Still lonelier grows the road as we proceed, attaining the height of detachment from the busy world at a point near the forty-eighth mile from London, where the road between Cambridge and Little Abington crosses our route. This is the Roman road known to antiquaries as the Via Devana, a name coined by them for it, to describe its course diagonally through England from Colchester to Chester, the Deva of the Romans. It leads on the left hand to Cambridge, six miles away, over the Gog Magog Hills, the Cambridgeshire “mountains,” on whose not remarkably high crest the Roman camp of Vandlebury can still be traced. Ancient roads are the merest commonplaces of this route to Newmarket, and we have gone little more than another mile when another is reached, crossing again at right angles. This is a way, much more ancient than the Romans, known as “Worstead Street,” and thought to have been the “War-stead,” or path, of some ancient people, perhaps the Iceni. This also leads, as a made road, on the left, to Cambridge; but its continuation to the right hand is now nothing more than a grassy track.

This junction of roads is peculiarly impressive, and bites deeply into the imagination. A solitary farmhouse on one side of the cross-roads, an equally solitary cottage on the other, a long length of old malt-houses topping the rise, and the eerie bulk of “Mag’s Mount,” crowned with spindly firs, and with a deep cutting of the Deserted Railway scarring its chalky shoulder: all these combine to fix the spot in the recollection, although no story belongs to it and no one knows who was “Mag” of the Mount that bears his name.

In another two miles the Fleam Dyke, or Balsham Ditch, is reached, almost as perfect now as when first dug, but in places overgrown with trees, especially to the left hand, where a prehistoric tumulus called Matlow Hill commands it. Ahead, along the rising and dipping road, the paltry wayside settlement of Six Mile Bottom comes in sight, distinguished by the very busy and scandalously dangerous level crossing at the railway station, where a frequent service of express trains dashing through at high speed is a menace to life and a hindrance to users of the highway.

Plantations in thick continuous fringes or belts here begin to shield the road from the tempestuous winds, and shut out the empty downs, whose inhospitable nature seems to be reflected in the name of Westley Waterless, a lonely village marked on the map in their midst.

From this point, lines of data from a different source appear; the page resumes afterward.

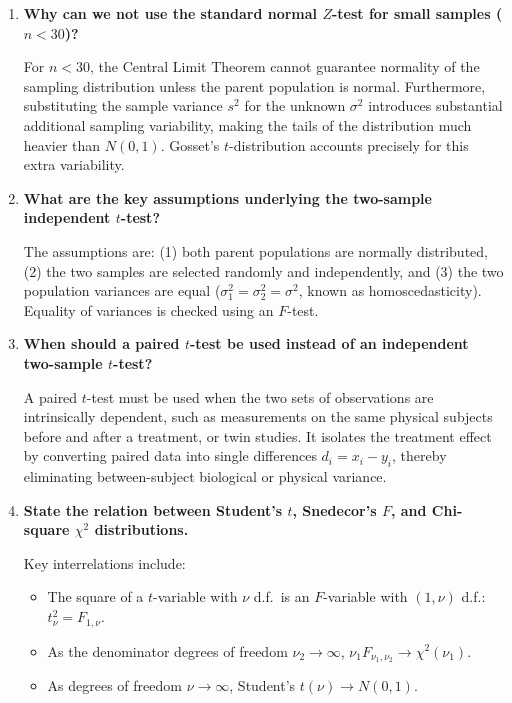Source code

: \documentclass[12pt,a4paper]{article}
\newcommand{\Q}[1]{\textbf{#1}\par\noindent\ignorespaces}
\begin{document}
\begin{tcolorbox}[exambox, title={\textbf{Frequently Asked / Viva Questions}}]
\begin{enumerate}[topsep=0pt, label=\textbf{Q\arabic*.}, itemsep=5pt]
\item \Q{Why can we not use the standard normal $Z$-test for small samples ($n < 30$)?}
For $n < 30$, the Central Limit Theorem cannot guarantee normality of the sampling distribution unless the parent population is normal. Furthermore, substituting the sample variance $s^2$ for the unknown $\sigma^2$ introduces substantial additional sampling variability, making the tails of the distribution much heavier than $N(0, 1)$. Gosset's $t$-distribution accounts precisely for this extra variability.

\item \Q{What are the key assumptions underlying the two-sample independent $t$-test?}
The assumptions are: (1) both parent populations are normally distributed, (2) the two samples are selected randomly and independently, and (3) the two population variances are equal ($\sigma_1^2 = \sigma_2^2 = \sigma^2$, known as homoscedasticity). Equality of variances is checked using an $F$-test.

\item \Q{When should a paired $t$-test be used instead of an independent two-sample $t$-test?}
A paired $t$-test must be used when the two sets of observations are intrinsically dependent, such as measurements on the same physical subjects before and after a treatment, or twin studies. It isolates the treatment effect by converting paired data into single differences $d_i = x_i - y_i$, thereby eliminating between-subject biological or physical variance.

\item \Q{State the relation between Student's $t$, Snedecor's $F$, and Chi-square $\chi^2$ distributions.}
Key interrelations include:
\begin{itemize}[leftmargin=12pt, itemsep=1pt]
  \item The square of a $t$-variable with $\nu$ d.f.\ is an $F$-variable with $(1, \nu)$ d.f.: $t_\nu^2 = F_{1, \nu}$.
  \item As the denominator degrees of freedom $\nu_2 \to \infty$, $\nu_1 F_{\nu_1, \nu_2} \to \chi^2(\nu_1)$.
  \item As degrees of freedom $\nu \to \infty$, Student's $t(\nu) \to N(0, 1)$.
\end{itemize}


\end{enumerate}
\end{tcolorbox}
\end{document}
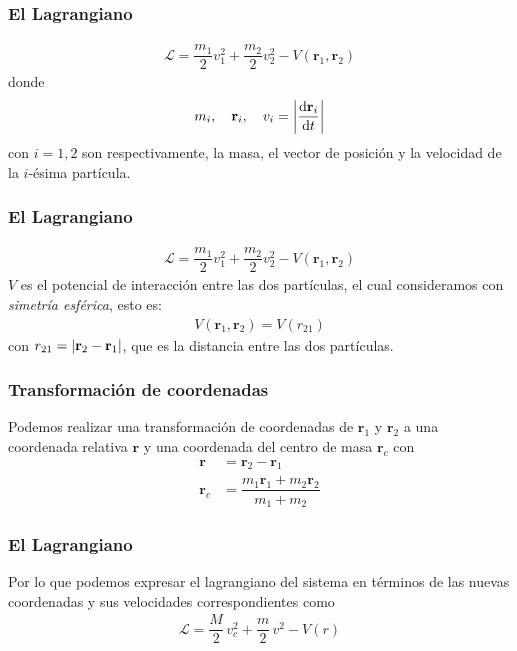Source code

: \begin{frame}
\frametitle{El Lagrangiano}
\begin{align*}
\mathcal{L} = \dfrac{m_{1}}{2} v_{1}^{2} + \dfrac{m_{2}}{2} v_{2}^{2} - V(\mathbf{r}_{1}, \mathbf{r}_2)
\end{align*}
donde 
\begin{align*}
m_{i}, \quad \mathbf{r}_{i}, \quad v_{i} = \abs{\dv{\mathbf{r}_{i}}{t}}
\end{align*}
con $i = 1, 2$ son respectivamente, la masa, el vector de posición y la velocidad de la $i$-ésima partícula.
\end{frame}
\begin{frame}
\frametitle{El Lagrangiano}
\begin{align*}
\mathcal{L} = \dfrac{m_{1}}{2} v_{1}^{2} + \dfrac{m_{2}}{2} v_{2}^{2} - V(\mathbf{r}_{1}, \mathbf{r}_2)
\end{align*}
$V$ es el potencial de interacción entre las dos partículas, el cual consideramos con \emph{simetría esférica}, esto es:
\begin{align*}
V(\mathbf{r}_{1},\mathbf{r}_{2}) = V(r_{21})
\end{align*}
con $r_{21} = \abs{\mathbf{r}_{2} - \mathbf{r}_{1}}$, que es la distancia entre las dos partículas.
\end{frame}
\begin{frame}
\frametitle{Transformación de coordenadas}
Podemos realizar una transformación de coordenadas de $\mathbf{r}_{1}$ y $\mathbf{r}_{2}$ a una coordenada relativa $\mathbf{r}$ y una coordenada del centro de masa $\mathbf{r}_{c}$ con
\begin{align}
\mathbf{r} &= \mathbf{r}_{2} - \mathbf{r}_{1} \\[0.5em]
\mathbf{r}_{c} &= \dfrac{m_{1}\mathbf{r}_{1} + m_{2} \mathbf{r}_{2}}{m_{1} + m_{2}}
\end{align}
\end{frame}
\begin{frame}
\frametitle{El Lagrangiano}
Por lo que podemos expresar el lagrangiano del sistema en términos de las nuevas coordenadas y sus velocidades correspondientes como
\begin{align}
\mathcal{L} = \dfrac{M}{2} \, v_{c}^{2} + \dfrac{m}{2} \, v^{2} - V(r)
\end{align}
\end{frame}
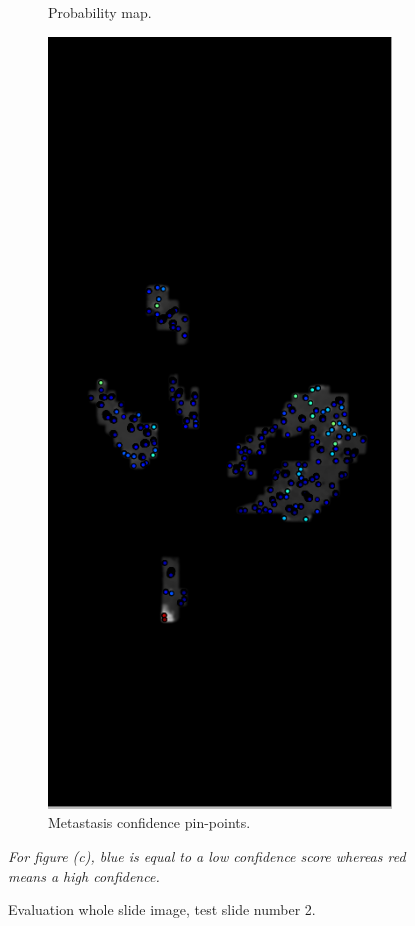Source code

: \documentclass[a4paper,10pt]{article}
\begin{document}
\begin{figure}[!ht]
\begin{subfigure}{.33\textwidth}
  \caption{Probability map.}
  \label{ProbabilityMapLocalMaxima}
\end{subfigure}
\begin{subfigure}{.33\textwidth}
  \centering
  \includegraphics[width=\linewidth]{Detection.png}
  \caption{Metastasis confidence pin-points.}
  \label{Detecting maxima}
\end{subfigure}
\textit{For figure (c), blue is equal to a low confidence score whereas red means a high confidence.}
\caption{Evaluation whole slide image, test slide number 2.}
\label{fig:test}
\end{figure}
\end{document}
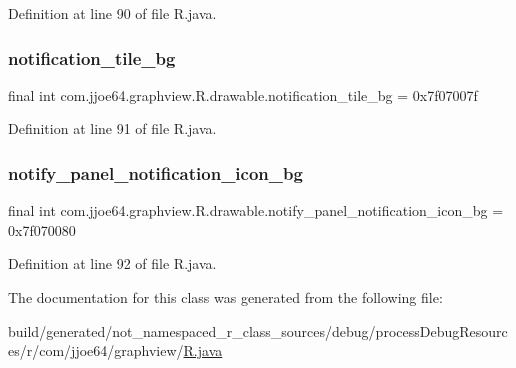 Definition at line 90 of file R.\+java.

\mbox{\label{classcom_1_1jjoe64_1_1graphview_1_1_r_1_1drawable_a1a7e77810cb6cf6c149d3fd56153c240}} 
\subsubsection{\texorpdfstring{notification\_tile\_bg}{notification\_tile\_bg}}
{\footnotesize\ttfamily final int com.\+jjoe64.\+graphview.\+R.\+drawable.\+notification\+\_\+tile\+\_\+bg = 0x7f07007f\hspace{0.3cm}{\ttfamily [static]}}



Definition at line 91 of file R.\+java.

\mbox{\label{classcom_1_1jjoe64_1_1graphview_1_1_r_1_1drawable_a6717bfdb0e1cb8bc4d33a72cf8b68b6e}} 
\subsubsection{\texorpdfstring{notify\_panel\_notification\_icon\_bg}{notify\_panel\_notification\_icon\_bg}}
{\footnotesize\ttfamily final int com.\+jjoe64.\+graphview.\+R.\+drawable.\+notify\+\_\+panel\+\_\+notification\+\_\+icon\+\_\+bg = 0x7f070080\hspace{0.3cm}{\ttfamily [static]}}



Definition at line 92 of file R.\+java.



The documentation for this class was generated from the following file\+:\begin{DoxyCompactItemize}
\item 
build/generated/not\+\_\+namespaced\+\_\+r\+\_\+class\+\_\+sources/debug/process\+Debug\+Resources/r/com/jjoe64/graphview/\mbox{\hyperlink{com_2jjoe64_2graphview_2_r_8java}{R.\+java}}\end{DoxyCompactItemize}
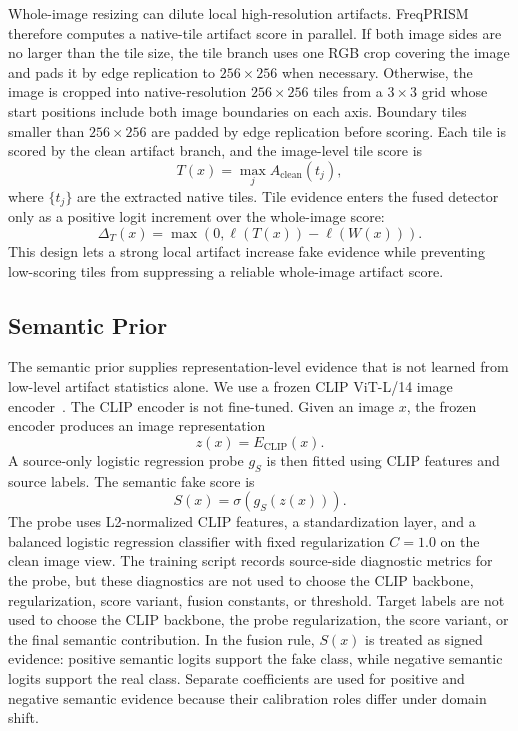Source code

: \documentclass[lettersize,journal]{IEEEtran}
\begin{document}
Whole-image resizing can dilute local high-resolution artifacts. FreqPRISM therefore computes a native-tile artifact score in parallel. If both image sides are no larger than the tile size, the tile branch uses one RGB crop covering the image and pads it by edge replication to $256 \times 256$ when necessary. Otherwise, the image is cropped into native-resolution $256 \times 256$ tiles from a $3 \times 3$ grid whose start positions include both image boundaries on each axis. Boundary tiles smaller than $256 \times 256$ are padded by edge replication before scoring. Each tile is scored by the clean artifact branch, and the image-level tile score is
\begin{equation}
    T(x)=\max_{j} A_{\mathrm{clean}}(t_j),
\end{equation}
where $\{t_j\}$ are the extracted native tiles. Tile evidence enters the fused detector only as a positive logit increment over the whole-image score:
\begin{equation}
    \Delta_T(x)=\max\left(0,\ell(T(x))-\ell(W(x))\right).
\end{equation}
This design lets a strong local artifact increase fake evidence while preventing low-scoring tiles from suppressing a reliable whole-image artifact score.

\subsection{Semantic Prior}
\label{sec:method_semantic}

The semantic prior supplies representation-level evidence that is not learned from low-level artifact statistics alone. We use a frozen CLIP ViT-L/14 image encoder~\cite{radford2021clip}. The CLIP encoder is not fine-tuned. Given an image $x$, the frozen encoder produces an image representation
\begin{equation}
    z(x)=E_{\mathrm{CLIP}}(x).
\end{equation}
A source-only logistic regression probe $g_S$ is then fitted using CLIP features and source labels. The semantic fake score is
\begin{equation}
    S(x)=\sigma(g_S(z(x))).
\end{equation}
The probe uses L2-normalized CLIP features, a standardization layer, and a balanced logistic regression classifier with fixed regularization $C=1.0$ on the clean image view. The training script records source-side diagnostic metrics for the probe, but these diagnostics are not used to choose the CLIP backbone, regularization, score variant, fusion constants, or threshold. Target labels are not used to choose the CLIP backbone, the probe regularization, the score variant, or the final semantic contribution. In the fusion rule, $S(x)$ is treated as signed evidence: positive semantic logits support the fake class, while negative semantic logits support the real class. Separate coefficients are used for positive and negative semantic evidence because their calibration roles differ under domain shift.
\end{document}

At last, passing by outlying trainers’ establishments, the neighbourhood of Newmarket is heralded by the great grassy bank, some thirty feet in height, which looms before the wayfarer as he climbs a rise. The road, and a road coming from Cambridge, pass through a cleft in this great barrier, and under the lee of the opening nestles an old toll-house. To the left, across a breezy open space stretching away for miles, goes this grassy earthwork, rising and falling with the inequalities of the ground, and with a yawning ditch accompanying it into the dim perspective. A grey church tower is seen in the middle distance, and on the far horizon, gleaming white in occasional sunbursts, or looming blackly under cloud effects, is an architectural Something that dominates the whole scene. We are, in short, come to the Devil’s Ditch and Newmarket Heath. That is Burwell church, showing greyly amid surrounding clumps of trees, three miles away, and that architectural city of dream on the horizon, reflecting through the opalescent haze of the Fens, across the intervening marshes of Wicken and Soham, is St. Etheldreda’s own refuge of Ely, whose giant cathedral, islanded thirteen miles away amid the bogs and meres, shines from afar, like a good deed in a naughty world.

THE DEVIL’S DITCH AND NEWMARKET HEATH, LOOKING TOWARDS ELY.

XIX

The first mention of the Devil’s Ditch is found in the Saxon Chronicle, in the year 905, when this land of the East Angles was described as laid waste by the northmen between the “Dyke” and the Ouse. It was under the Saxons that it was first imputed to the Father of Lies, whose name it still bears, and to whose strenuous labour, in the open-mouthed astonishment of those simple people, amazed at the many such gigantic earthworks they found in the land, they ascribed almost every other such remarkable object. The Normans, in a later age, not so credulous, knew it as St. Edmund’s Dyke; the jurisdiction of the Abbots of St. Edmundsbury extending thus far westward.